2.3 | Population and phylogenomic structure
We calculated the mean depth of coverage for each BAM file using Samtools. After filtering, we measured the mean depth, the frequency of missing data, and the inbreeding co-efficient, F, for each individual in the final VCF file of 30 caribou plus the reindeer using VCFtools. We performed principle component analyses in R 3.4.4 (R Development Core Team, 2006) using the packages vcfR (Knaus & Grünwald, 2017) and Adegenet (Jombart, 2008). The PCA was done on the VCF file containing all caribou and the reindeer (but not the Sitka deer). We then ran subsets of individuals on different PCA’s to gain higher resolution of different lineages (see Results).
We used VCFkit (available here: https://vcf-kit.readthedocs.io/en/latest/, using numpy 1.14 as the programme does not work with newer versions) to generate a fasta file using the ‘phylo fasta’ command. The programme concatenates SNPs for each sample, using the first genotype of each allele, and replacing missing values with an N. We ran this on the VCF file without the Sitka deer to create an unrooted tree as including the Sitka deer pushed all caribou too closely together to discern the branches. The resulting file was input into RAxML 8 (Stamatakis, 2014), and run using the GTRGAMMA model and 1,000 bootstrap replicates. We visualised the best tree in FigTree 1.4.2 (https://github.com/rambaut/figtree). We also aligned each of the conserved mammalian genes extracted from the genomes using BUSCO (above) to construct phylogenies, from which we made a consensus tree. We used the Sitka deer outgroup to root the tree. We used MUSCLE (Edgar, 2004) to align the sequences for each individual to create a combined fasta file for each gene. We then used RAxML as above to create a gene tree for each file, and then used ASTRAL-III (Zhang, Rabiee, Sayyari, & Mirarab, 2018) to create a consensus tree which was visualised in FigTree.

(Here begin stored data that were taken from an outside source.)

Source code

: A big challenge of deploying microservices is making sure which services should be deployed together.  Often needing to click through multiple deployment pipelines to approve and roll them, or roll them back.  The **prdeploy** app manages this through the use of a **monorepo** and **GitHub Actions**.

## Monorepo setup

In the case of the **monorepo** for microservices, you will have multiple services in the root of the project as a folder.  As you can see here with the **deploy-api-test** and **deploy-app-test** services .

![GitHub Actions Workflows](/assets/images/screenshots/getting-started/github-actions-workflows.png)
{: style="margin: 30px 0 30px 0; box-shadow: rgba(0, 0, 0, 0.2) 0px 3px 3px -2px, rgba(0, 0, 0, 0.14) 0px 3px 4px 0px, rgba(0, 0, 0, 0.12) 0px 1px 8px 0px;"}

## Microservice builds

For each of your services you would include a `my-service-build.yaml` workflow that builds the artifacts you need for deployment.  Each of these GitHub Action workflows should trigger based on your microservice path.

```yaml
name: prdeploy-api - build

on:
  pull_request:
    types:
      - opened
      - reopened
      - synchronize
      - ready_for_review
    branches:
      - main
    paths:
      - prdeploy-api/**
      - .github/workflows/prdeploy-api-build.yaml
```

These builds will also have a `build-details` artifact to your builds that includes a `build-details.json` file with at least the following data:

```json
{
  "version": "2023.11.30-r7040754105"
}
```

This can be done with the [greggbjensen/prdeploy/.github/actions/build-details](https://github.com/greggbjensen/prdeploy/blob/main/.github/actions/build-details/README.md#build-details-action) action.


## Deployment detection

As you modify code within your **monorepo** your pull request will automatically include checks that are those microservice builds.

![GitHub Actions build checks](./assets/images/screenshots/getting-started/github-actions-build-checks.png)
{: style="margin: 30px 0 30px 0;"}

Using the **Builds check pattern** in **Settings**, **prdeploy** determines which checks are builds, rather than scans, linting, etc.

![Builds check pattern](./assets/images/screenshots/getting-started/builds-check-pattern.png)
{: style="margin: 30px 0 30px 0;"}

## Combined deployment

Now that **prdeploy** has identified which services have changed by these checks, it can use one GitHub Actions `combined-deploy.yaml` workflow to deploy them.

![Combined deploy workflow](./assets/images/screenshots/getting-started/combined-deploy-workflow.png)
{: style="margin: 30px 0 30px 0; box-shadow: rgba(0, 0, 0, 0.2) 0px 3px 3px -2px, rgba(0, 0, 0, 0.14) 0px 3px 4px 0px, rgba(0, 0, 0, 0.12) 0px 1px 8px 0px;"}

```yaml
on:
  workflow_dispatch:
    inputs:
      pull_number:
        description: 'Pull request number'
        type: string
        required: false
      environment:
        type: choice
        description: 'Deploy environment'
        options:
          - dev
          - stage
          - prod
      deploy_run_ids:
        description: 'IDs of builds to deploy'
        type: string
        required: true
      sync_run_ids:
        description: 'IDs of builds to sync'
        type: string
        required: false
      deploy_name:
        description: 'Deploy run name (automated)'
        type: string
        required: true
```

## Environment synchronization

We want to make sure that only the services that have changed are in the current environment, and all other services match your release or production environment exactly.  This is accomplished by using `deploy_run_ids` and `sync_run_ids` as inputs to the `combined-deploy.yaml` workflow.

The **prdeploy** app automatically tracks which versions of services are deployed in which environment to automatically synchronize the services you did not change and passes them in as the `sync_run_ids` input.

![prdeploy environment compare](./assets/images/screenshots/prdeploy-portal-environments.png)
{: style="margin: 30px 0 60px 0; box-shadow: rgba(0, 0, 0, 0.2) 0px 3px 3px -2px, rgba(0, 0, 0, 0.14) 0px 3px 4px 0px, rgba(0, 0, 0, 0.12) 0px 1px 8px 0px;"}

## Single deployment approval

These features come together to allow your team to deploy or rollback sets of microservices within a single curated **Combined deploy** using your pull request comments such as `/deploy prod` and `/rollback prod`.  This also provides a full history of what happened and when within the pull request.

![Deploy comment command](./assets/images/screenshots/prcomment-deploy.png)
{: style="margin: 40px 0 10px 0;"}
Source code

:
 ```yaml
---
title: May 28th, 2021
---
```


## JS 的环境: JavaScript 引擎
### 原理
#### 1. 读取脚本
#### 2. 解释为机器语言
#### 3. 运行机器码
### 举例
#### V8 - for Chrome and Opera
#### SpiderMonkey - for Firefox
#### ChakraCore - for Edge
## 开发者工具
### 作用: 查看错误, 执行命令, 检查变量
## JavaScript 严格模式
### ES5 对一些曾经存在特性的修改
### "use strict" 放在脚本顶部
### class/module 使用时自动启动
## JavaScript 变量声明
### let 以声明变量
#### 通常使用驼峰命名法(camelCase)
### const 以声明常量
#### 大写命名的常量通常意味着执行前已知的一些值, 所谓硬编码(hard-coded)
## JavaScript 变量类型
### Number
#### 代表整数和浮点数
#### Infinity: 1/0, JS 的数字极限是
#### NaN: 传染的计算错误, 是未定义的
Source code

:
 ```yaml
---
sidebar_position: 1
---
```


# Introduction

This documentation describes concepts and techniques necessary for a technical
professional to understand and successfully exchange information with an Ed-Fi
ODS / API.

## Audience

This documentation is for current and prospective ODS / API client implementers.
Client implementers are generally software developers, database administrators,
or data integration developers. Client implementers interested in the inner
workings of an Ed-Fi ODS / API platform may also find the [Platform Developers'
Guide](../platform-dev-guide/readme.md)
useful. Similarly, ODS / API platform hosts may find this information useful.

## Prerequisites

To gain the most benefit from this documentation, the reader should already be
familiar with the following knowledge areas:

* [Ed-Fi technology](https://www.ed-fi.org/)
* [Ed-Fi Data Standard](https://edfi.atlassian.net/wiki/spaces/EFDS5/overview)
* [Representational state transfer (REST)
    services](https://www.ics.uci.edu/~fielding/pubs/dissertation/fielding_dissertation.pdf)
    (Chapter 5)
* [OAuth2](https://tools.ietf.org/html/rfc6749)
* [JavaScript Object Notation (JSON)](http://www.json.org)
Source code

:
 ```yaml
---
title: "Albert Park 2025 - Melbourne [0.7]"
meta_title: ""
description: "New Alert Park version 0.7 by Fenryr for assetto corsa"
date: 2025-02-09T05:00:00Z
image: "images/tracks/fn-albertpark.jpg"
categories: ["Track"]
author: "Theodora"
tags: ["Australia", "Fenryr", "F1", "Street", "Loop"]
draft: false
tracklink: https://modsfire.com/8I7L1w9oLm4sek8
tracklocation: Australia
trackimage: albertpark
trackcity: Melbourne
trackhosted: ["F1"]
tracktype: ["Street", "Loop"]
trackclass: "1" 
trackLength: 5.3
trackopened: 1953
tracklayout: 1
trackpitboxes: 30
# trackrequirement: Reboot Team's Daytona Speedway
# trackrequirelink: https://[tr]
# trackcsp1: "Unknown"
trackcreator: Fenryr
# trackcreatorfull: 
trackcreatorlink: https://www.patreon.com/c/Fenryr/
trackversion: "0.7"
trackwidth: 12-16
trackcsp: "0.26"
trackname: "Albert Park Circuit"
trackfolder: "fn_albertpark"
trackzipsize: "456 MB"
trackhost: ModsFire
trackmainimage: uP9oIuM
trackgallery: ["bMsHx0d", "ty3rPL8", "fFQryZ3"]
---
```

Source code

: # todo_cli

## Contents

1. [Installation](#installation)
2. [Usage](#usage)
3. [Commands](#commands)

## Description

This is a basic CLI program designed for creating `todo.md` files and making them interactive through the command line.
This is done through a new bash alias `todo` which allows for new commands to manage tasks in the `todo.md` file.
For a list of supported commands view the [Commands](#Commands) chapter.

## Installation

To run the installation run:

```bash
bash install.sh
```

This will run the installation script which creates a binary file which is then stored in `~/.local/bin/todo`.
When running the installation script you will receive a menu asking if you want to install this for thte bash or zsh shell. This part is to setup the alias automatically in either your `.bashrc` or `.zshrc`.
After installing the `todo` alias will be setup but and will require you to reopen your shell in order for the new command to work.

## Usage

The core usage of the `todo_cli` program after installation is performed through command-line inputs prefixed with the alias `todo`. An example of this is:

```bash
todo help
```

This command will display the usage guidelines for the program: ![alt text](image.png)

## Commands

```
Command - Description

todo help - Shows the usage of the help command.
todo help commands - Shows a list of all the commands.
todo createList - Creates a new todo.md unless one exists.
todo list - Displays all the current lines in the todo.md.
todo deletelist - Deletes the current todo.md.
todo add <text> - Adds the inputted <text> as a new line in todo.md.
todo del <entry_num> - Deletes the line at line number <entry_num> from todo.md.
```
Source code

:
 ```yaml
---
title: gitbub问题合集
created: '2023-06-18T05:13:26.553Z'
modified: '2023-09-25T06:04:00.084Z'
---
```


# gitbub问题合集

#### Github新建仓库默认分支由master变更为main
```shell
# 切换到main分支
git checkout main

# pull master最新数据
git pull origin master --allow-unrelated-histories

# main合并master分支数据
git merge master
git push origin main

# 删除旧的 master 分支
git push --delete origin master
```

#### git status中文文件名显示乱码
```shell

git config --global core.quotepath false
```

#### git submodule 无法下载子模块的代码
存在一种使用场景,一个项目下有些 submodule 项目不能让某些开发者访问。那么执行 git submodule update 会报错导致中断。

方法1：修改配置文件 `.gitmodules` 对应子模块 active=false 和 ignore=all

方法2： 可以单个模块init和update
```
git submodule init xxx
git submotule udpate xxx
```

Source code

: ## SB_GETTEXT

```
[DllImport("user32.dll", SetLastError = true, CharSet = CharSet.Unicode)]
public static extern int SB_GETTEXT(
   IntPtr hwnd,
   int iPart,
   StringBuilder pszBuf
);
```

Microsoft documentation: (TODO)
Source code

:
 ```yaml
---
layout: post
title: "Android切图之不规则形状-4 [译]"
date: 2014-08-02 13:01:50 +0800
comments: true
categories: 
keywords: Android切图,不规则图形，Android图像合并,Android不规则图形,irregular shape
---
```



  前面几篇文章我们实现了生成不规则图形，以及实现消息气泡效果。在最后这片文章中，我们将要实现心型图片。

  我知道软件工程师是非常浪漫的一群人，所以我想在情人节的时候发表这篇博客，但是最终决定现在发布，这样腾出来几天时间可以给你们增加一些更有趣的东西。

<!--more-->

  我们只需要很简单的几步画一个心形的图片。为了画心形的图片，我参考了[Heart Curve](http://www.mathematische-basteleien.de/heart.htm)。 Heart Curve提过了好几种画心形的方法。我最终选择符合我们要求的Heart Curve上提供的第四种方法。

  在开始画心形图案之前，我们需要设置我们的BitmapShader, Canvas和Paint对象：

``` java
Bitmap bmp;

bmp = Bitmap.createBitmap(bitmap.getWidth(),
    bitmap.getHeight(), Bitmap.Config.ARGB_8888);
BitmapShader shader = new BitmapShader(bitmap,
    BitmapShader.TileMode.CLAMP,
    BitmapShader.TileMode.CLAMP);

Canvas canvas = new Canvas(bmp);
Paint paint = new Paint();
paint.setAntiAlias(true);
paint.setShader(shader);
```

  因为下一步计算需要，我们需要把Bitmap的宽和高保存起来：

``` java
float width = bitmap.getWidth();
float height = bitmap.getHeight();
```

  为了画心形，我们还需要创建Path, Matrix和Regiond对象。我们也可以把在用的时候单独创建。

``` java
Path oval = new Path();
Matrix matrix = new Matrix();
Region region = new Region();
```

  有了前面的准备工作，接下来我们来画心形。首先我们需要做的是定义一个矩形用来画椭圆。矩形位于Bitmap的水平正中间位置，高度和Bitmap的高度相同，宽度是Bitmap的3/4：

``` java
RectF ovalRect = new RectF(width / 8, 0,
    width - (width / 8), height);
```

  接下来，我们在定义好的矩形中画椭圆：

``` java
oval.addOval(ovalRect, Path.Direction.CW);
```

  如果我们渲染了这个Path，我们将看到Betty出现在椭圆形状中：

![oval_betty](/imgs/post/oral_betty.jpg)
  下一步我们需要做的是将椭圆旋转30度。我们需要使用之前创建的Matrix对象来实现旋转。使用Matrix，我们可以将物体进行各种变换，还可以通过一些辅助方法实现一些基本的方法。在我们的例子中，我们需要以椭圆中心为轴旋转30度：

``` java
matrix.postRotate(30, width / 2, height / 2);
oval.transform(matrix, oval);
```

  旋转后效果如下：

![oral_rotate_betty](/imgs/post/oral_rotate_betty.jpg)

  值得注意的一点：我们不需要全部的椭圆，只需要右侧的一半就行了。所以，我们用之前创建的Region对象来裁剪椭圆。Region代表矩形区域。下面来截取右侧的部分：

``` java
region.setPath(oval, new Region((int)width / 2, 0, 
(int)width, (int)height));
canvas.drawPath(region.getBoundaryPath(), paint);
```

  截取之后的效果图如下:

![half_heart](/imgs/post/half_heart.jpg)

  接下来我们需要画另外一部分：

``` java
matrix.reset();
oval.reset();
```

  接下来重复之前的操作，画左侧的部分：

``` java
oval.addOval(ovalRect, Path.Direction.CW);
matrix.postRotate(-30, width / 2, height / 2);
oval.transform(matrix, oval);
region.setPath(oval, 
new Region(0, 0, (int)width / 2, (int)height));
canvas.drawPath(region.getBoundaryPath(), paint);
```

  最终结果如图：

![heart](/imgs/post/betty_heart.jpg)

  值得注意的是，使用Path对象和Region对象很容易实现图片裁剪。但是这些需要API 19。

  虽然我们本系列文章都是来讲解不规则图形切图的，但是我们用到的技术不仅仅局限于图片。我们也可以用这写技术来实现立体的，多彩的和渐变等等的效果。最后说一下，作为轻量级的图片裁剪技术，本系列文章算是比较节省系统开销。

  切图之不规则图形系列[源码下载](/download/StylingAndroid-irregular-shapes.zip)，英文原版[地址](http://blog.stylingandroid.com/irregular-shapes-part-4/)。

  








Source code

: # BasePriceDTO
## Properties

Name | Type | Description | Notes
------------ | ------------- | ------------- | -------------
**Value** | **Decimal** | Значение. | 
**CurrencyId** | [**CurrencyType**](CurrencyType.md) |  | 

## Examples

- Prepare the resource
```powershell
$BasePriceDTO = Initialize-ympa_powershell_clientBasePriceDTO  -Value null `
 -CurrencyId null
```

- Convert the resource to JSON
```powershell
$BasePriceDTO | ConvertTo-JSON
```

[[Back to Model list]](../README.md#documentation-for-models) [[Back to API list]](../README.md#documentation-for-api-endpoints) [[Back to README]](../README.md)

We used the populations module in Stacks 2.4.1 (Catchen, Hohenlohe, Bassham, Amores, & Cresko, 2013) to convert our VCF files (both with and without the Sitka deer) into an input file for Treemix 1.13 (Pickrell & Pritchard, 2012). We ran Treemix from 0-9 migration events, with three iterations of each, grouping the SNPs in windows to account for possible linkage using a block size of 1,000 for two of the iterations and 5,000 for one of the iterations (because the OptM package, below, must have different likelihood scores between iterations). We plotted the resulting trees, and the residual plots, in RStudio 1.0.136 (RStudio Team, 2015). We then used the R package OptM (Fitak, In Review.) to calculate the second order rate of change in the log-likelihood of the different migration events (the ad hoc statistic delta M) to help infer how many migration events to visualize.